July 27 (Bloomberg) -- Copper jumped to the highest price in almost 10 months in London, New York and Shanghai on optimism a global economic recovery will boost demand for the metal used in construction and automobiles.

Copper has led an advance in industrial metals this year, gaining 83 percent on the London Metal Exchange as stimulus plans by governments including the U.S. and China spurred raw- material purchases.

“There’s so much optimism floating around about economic recovery and investors have very little interest in stopping the current rally,” said Pan Jinghua, analyst at Shanghai Jinpeng International Futures Co.

Three-month delivery copper in London added as much as 2.2 percent to $5,641 a metric ton, the highest since Oct. 8, and traded at $5,610 at 3:55 p.m. in Singapore. Copper for September delivery in New York gained as much as 2.3 percent to $2.5790 a pound, the highest for a most-active contract since Oct. 7.

The U.S. economy probably shrank at a 1.5 percent pace in the second quarter, following a 5.5 percent drop in the first three months of 2009, according to the median forecast of 66 economists surveyed by Bloomberg, helping extend an advance in global equities. The regional benchmark MSCI Asia Pacific Index gained for a 10th day, heading for its longest winning streak since 2004.

Copper is often used as an indicator for the world economy and may set the pace for other base metals because more than 50 pounds (23 kilograms) of copper is used in an average car and an average of 439 pounds is used in a 2,100-square-foot (195 square meter) home, according to the New York-based Copper Development Association.

China Metals

Copper for November delivery on the Shanghai Futures Exchange gained as much as 2.9 percent to 44,980 yuan ($6,584) a ton, the highest since Oct. 8, and ended the day at 44,930 yuan.

November-delivery aluminum in Shanghai gained 4.4 percent to 14,865 yuan a ton, the highest since Oct. 6, while zinc for November delivery added as much as 3 percent to 14,585 yuan a ton, the highest since Aug. 22, and closed at 14,565 yuan.

“The funds just keep pouring money into the market as investors are encouraged by the steps the Chinese government is taking to revive the economy and the continued commitment to growth,” Zeng Chao, analyst at Everbright Futures Co., said from Shanghai today.

China’s central bank affirmed a “moderately loose” monetary policy Friday, easing concern surging loans and asset prices will lead to fiscal tightening.

Bank Loans

Chinese banks extended a record 7.37 trillion yuan of new loans in the first half, triple the amount offered in the same period a year ago, triggering a 7.9 percent expansion in GDP in the second quarter as the government encouraged banks to support the economy.

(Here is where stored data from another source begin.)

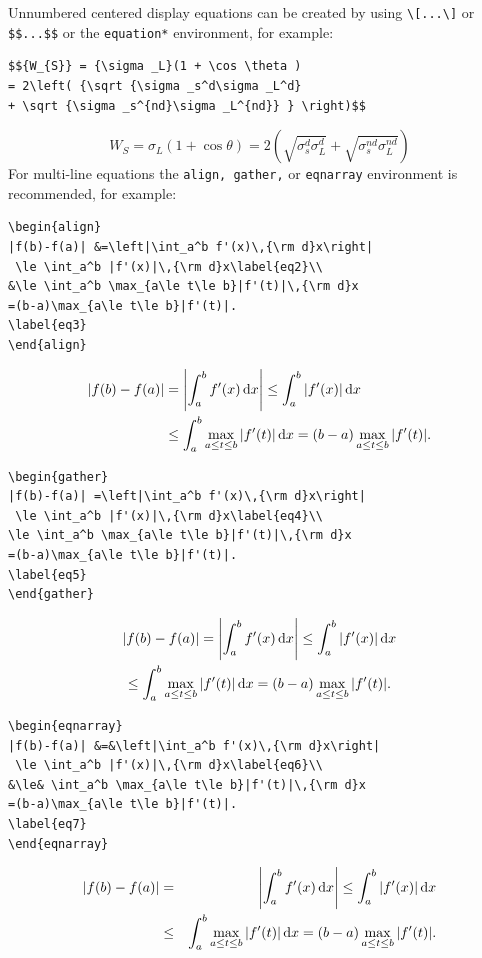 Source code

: \documentclass[11pt]{article}
\begin{document}
\noindent Unnumbered centered display equations can be created by using \verb|\[...\]| or \verb|$$...$$|
or the \verb|equation*| environment, for example:
\begin{verbatim}
$${W_{S}} = {\sigma _L}(1 + \cos \theta )
= 2\left( {\sqrt {\sigma _s^d\sigma _L^d}
+ \sqrt {\sigma _s^{nd}\sigma _L^{nd}} } \right)$$
\end{verbatim}
$${W_{S}} = {\sigma _L}(1 + \cos \theta ) = 2\left( {\sqrt {\sigma _s^d\sigma _L^d} + \sqrt {\sigma _s^{nd}\sigma _L^{nd}} } \right)$$
For multi-line equations the \verb|align, gather,| or \verb|eqnarray| environment is recommended, for example:
\begin{verbatim}
\begin{align}
|f(b)-f(a)| &=\left|\int_a^b f'(x)\,{\rm d}x\right|
 \le \int_a^b |f'(x)|\,{\rm d}x\label{eq2}\\
&\le \int_a^b \max_{a\le t\le b}|f'(t)|\,{\rm d}x
=(b-a)\max_{a\le t\le b}|f'(t)|.
\label{eq3}
\end{align}
\end{verbatim}
\begin{align}
|f(b)-f(a)| &=\left|\int_a^b f'(x)\,{\rm d}x\right|
 \le \int_a^b |f'(x)|\,{\rm d}x\label{eq2}\\
&\le \int_a^b \max_{a\le t\le b}|f'(t)|\,{\rm d}x
=(b-a)\max_{a\le t\le b}|f'(t)|.
\label{eq3}
\end{align}
\begin{verbatim}
\begin{gather}
|f(b)-f(a)| =\left|\int_a^b f'(x)\,{\rm d}x\right|
 \le \int_a^b |f'(x)|\,{\rm d}x\label{eq4}\\
\le \int_a^b \max_{a\le t\le b}|f'(t)|\,{\rm d}x
=(b-a)\max_{a\le t\le b}|f'(t)|.
\label{eq5}
\end{gather}
\end{verbatim}
\begin{gather}
|f(b)-f(a)| =\left|\int_a^b f'(x)\,{\rm d}x\right|
 \le \int_a^b |f'(x)|\,{\rm d}x\label{eq4}\\
\le \int_a^b \max_{a\le t\le b}|f'(t)|\,{\rm d}x
=(b-a)\max_{a\le t\le b}|f'(t)|.
\label{eq5}
\end{gather}
\begin{verbatim}
\begin{eqnarray}
|f(b)-f(a)| &=&\left|\int_a^b f'(x)\,{\rm d}x\right|
 \le \int_a^b |f'(x)|\,{\rm d}x\label{eq6}\\
&\le& \int_a^b \max_{a\le t\le b}|f'(t)|\,{\rm d}x
=(b-a)\max_{a\le t\le b}|f'(t)|.
\label{eq7}
\end{eqnarray}
\end{verbatim}
\begin{eqnarray}
|f(b)-f(a)| &=&\left|\int_a^b f'(x)\,{\rm d}x\right|
 \le \int_a^b |f'(x)|\,{\rm d}x\label{eq6}\\
&\le& \int_a^b \max_{a\le t\le b}|f'(t)|\,{\rm d}x=(b-a)\max_{a\le t\le b}|f'(t)|.
\label{eq7}
\end{eqnarray}
\end{document}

The increase in loans spurred demand for properties, helping home prices in 70 major Chinese cities rise for the first time in seven months in June. China’s passenger-vehicle sales rose 48 percent in June, the most since February 2006.

Among other LME-traded metals, aluminum rose as high as $1,844 a ton, the highest since Nov. 20, zinc gained to $1,727 a ton, the highest since Sept. 29, and nickel climbed to $17,000 a ton, the highest since Sept. 29.

Lead rose to $1,804.75 a ton, the highest since June 12, and tin advanced to $14,900 a ton, the highest since July 1.